[Information supplied]:
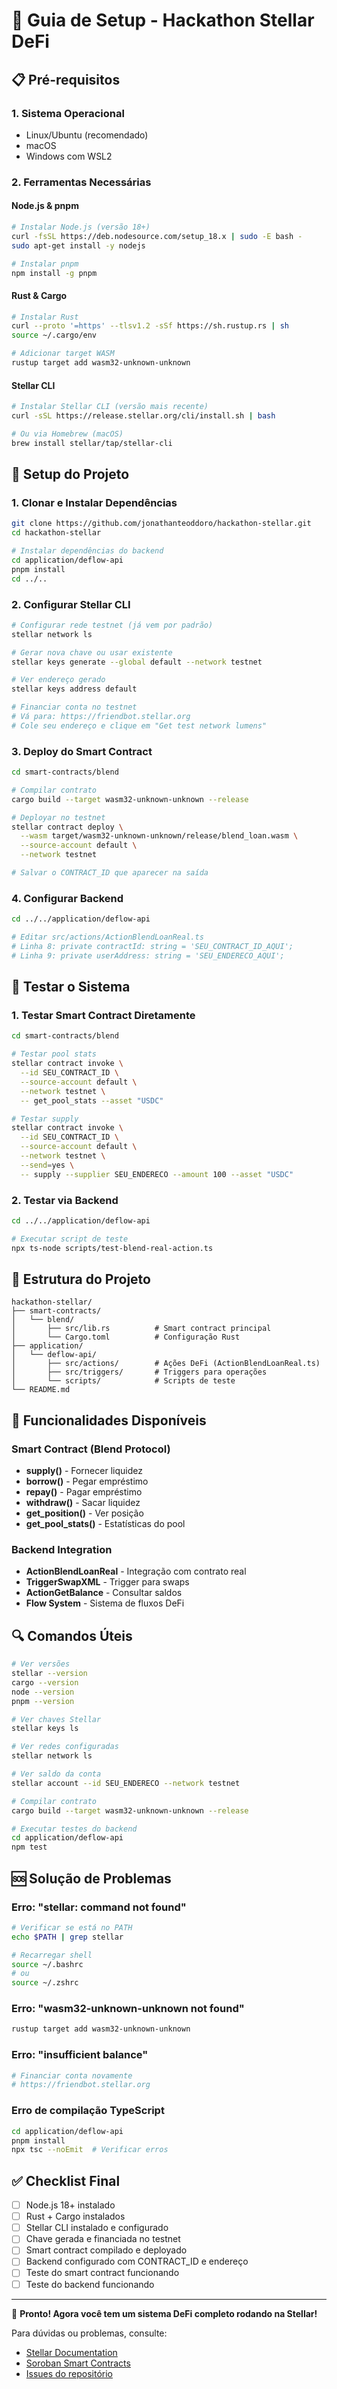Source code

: # 🚀 Guia de Setup - Hackathon Stellar DeFi

## 📋 Pré-requisitos

### 1. Sistema Operacional
- Linux/Ubuntu (recomendado)
- macOS
- Windows com WSL2

### 2. Ferramentas Necessárias

#### Node.js & pnpm
```bash
# Instalar Node.js (versão 18+)
curl -fsSL https://deb.nodesource.com/setup_18.x | sudo -E bash -
sudo apt-get install -y nodejs

# Instalar pnpm
npm install -g pnpm
```

#### Rust & Cargo
```bash
# Instalar Rust
curl --proto '=https' --tlsv1.2 -sSf https://sh.rustup.rs | sh
source ~/.cargo/env

# Adicionar target WASM
rustup target add wasm32-unknown-unknown
```

#### Stellar CLI
```bash
# Instalar Stellar CLI (versão mais recente)
curl -sSL https://release.stellar.org/cli/install.sh | bash

# Ou via Homebrew (macOS)
brew install stellar/tap/stellar-cli
```

## 🔧 Setup do Projeto

### 1. Clonar e Instalar Dependências
```bash
git clone https://github.com/jonathanteoddoro/hackathon-stellar.git
cd hackathon-stellar

# Instalar dependências do backend
cd application/deflow-api
pnpm install
cd ../..
```

### 2. Configurar Stellar CLI
```bash
# Configurar rede testnet (já vem por padrão)
stellar network ls

# Gerar nova chave ou usar existente
stellar keys generate --global default --network testnet

# Ver endereço gerado
stellar keys address default

# Financiar conta no testnet
# Vá para: https://friendbot.stellar.org
# Cole seu endereço e clique em "Get test network lumens"
```

### 3. Deploy do Smart Contract
```bash
cd smart-contracts/blend

# Compilar contrato
cargo build --target wasm32-unknown-unknown --release

# Deployar no testnet
stellar contract deploy \
  --wasm target/wasm32-unknown-unknown/release/blend_loan.wasm \
  --source-account default \
  --network testnet

# Salvar o CONTRACT_ID que aparecer na saída
```

### 4. Configurar Backend
```bash
cd ../../application/deflow-api

# Editar src/actions/ActionBlendLoanReal.ts
# Linha 8: private contractId: string = 'SEU_CONTRACT_ID_AQUI';
# Linha 9: private userAddress: string = 'SEU_ENDERECO_AQUI';
```

## 🧪 Testar o Sistema

### 1. Testar Smart Contract Diretamente
```bash
cd smart-contracts/blend

# Testar pool stats
stellar contract invoke \
  --id SEU_CONTRACT_ID \
  --source-account default \
  --network testnet \
  -- get_pool_stats --asset "USDC"

# Testar supply
stellar contract invoke \
  --id SEU_CONTRACT_ID \
  --source-account default \
  --network testnet \
  --send=yes \
  -- supply --supplier SEU_ENDERECO --amount 100 --asset "USDC"
```

### 2. Testar via Backend
```bash
cd ../../application/deflow-api

# Executar script de teste
npx ts-node scripts/test-blend-real-action.ts
```

## 📁 Estrutura do Projeto

```
hackathon-stellar/
├── smart-contracts/
│   └── blend/
│       ├── src/lib.rs          # Smart contract principal
│       └── Cargo.toml          # Configuração Rust
├── application/
│   └── deflow-api/
│       ├── src/actions/        # Ações DeFi (ActionBlendLoanReal.ts)
│       ├── src/triggers/       # Triggers para operações
│       └── scripts/            # Scripts de teste
└── README.md
```

## 🎯 Funcionalidades Disponíveis

### Smart Contract (Blend Protocol)
- **supply()** - Fornecer liquidez
- **borrow()** - Pegar empréstimo
- **repay()** - Pagar empréstimo
- **withdraw()** - Sacar liquidez
- **get_position()** - Ver posição
- **get_pool_stats()** - Estatísticas do pool

### Backend Integration
- **ActionBlendLoanReal** - Integração com contrato real
- **TriggerSwapXML** - Trigger para swaps
- **ActionGetBalance** - Consultar saldos
- **Flow System** - Sistema de fluxos DeFi

## 🔍 Comandos Úteis

```bash
# Ver versões
stellar --version
cargo --version
node --version
pnpm --version

# Ver chaves Stellar
stellar keys ls

# Ver redes configuradas
stellar network ls

# Ver saldo da conta
stellar account --id SEU_ENDERECO --network testnet

# Compilar contrato
cargo build --target wasm32-unknown-unknown --release

# Executar testes do backend
cd application/deflow-api
npm test
```

## 🆘 Solução de Problemas

### Erro: "stellar: command not found"
```bash
# Verificar se está no PATH
echo $PATH | grep stellar

# Recarregar shell
source ~/.bashrc
# ou
source ~/.zshrc
```

### Erro: "wasm32-unknown-unknown not found"
```bash
rustup target add wasm32-unknown-unknown
```

### Erro: "insufficient balance"
```bash
# Financiar conta novamente
# https://friendbot.stellar.org
```

### Erro de compilação TypeScript
```bash
cd application/deflow-api
pnpm install
npx tsc --noEmit  # Verificar erros
```

## ✅ Checklist Final

- [ ] Node.js 18+ instalado
- [ ] Rust + Cargo instalados
- [ ] Stellar CLI instalado e configurado
- [ ] Chave gerada e financiada no testnet
- [ ] Smart contract compilado e deployado
- [ ] Backend configurado com CONTRACT_ID e endereço
- [ ] Teste do smart contract funcionando
- [ ] Teste do backend funcionando

---

🎉 **Pronto! Agora você tem um sistema DeFi completo rodando na Stellar!**

Para dúvidas ou problemas, consulte:
- [Stellar Documentation](https://developers.stellar.org/)
- [Soroban Smart Contracts](https://soroban.stellar.org/)
- [Issues do repositório](https://github.com/jonathanteoddoro/hackathon-stellar/issues)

[Exercise]:
When a line in the records holds the string "USDC", copy that line.

[Exercise answer]:
  -- get_pool_stats --asset "USDC"
  -- supply --supplier SEU_ENDERECO --amount 100 --asset "USDC"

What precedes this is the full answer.